*ASSIGNED TASK*.
Give again, unaltered, the lines of the listing below that run from the line having "- [ ] Étape 6 — Comparateur & baselines**" through the line having "UI feux (vert/orange/rouge).".
* * * * * * * * *
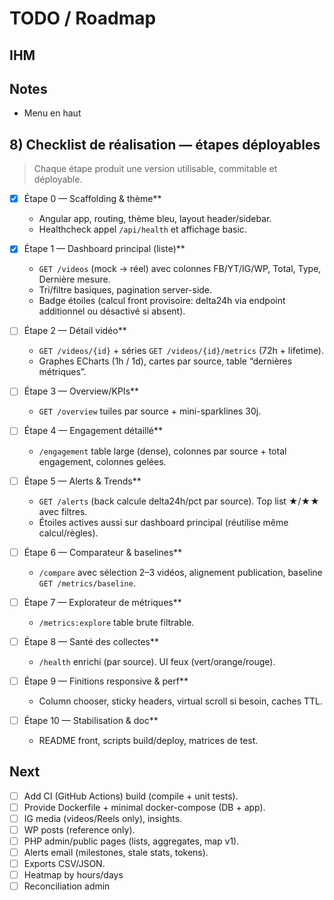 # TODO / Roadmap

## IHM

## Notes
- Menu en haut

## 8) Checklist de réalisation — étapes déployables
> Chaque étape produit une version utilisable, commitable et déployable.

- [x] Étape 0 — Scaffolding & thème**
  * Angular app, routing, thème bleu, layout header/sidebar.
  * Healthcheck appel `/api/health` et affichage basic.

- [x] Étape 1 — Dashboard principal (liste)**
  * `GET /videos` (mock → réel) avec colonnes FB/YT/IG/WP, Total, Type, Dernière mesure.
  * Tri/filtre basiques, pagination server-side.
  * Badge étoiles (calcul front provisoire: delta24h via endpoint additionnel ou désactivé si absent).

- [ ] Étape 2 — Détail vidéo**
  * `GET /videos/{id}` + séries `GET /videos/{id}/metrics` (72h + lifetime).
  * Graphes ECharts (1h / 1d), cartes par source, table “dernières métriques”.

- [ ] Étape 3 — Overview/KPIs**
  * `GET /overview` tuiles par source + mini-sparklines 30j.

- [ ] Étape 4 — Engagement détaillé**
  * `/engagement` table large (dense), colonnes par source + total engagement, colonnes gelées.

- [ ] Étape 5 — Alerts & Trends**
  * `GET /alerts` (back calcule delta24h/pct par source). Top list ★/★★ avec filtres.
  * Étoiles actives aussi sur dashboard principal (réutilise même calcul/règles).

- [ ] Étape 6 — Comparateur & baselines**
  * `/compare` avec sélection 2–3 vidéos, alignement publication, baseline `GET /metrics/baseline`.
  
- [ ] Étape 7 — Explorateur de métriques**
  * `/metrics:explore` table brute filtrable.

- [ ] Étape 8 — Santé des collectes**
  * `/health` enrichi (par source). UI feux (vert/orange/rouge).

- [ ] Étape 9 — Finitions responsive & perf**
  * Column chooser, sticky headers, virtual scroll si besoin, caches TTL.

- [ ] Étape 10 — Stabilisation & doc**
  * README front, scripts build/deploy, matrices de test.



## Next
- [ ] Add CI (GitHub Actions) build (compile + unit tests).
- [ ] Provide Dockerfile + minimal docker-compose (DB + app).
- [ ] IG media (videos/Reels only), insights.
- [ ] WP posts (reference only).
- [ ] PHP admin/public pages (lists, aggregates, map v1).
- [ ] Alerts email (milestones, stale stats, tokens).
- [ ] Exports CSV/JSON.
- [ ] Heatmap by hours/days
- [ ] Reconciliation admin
* * * * * * * * *
*ANSWER BOX*.
- [ ] Étape 6 — Comparateur & baselines**
  * `/compare` avec sélection 2–3 vidéos, alignement publication, baseline `GET /metrics/baseline`.
  
- [ ] Étape 7 — Explorateur de métriques**
  * `/metrics:explore` table brute filtrable.

- [ ] Étape 8 — Santé des collectes**
  * `/health` enrichi (par source). UI feux (vert/orange/rouge).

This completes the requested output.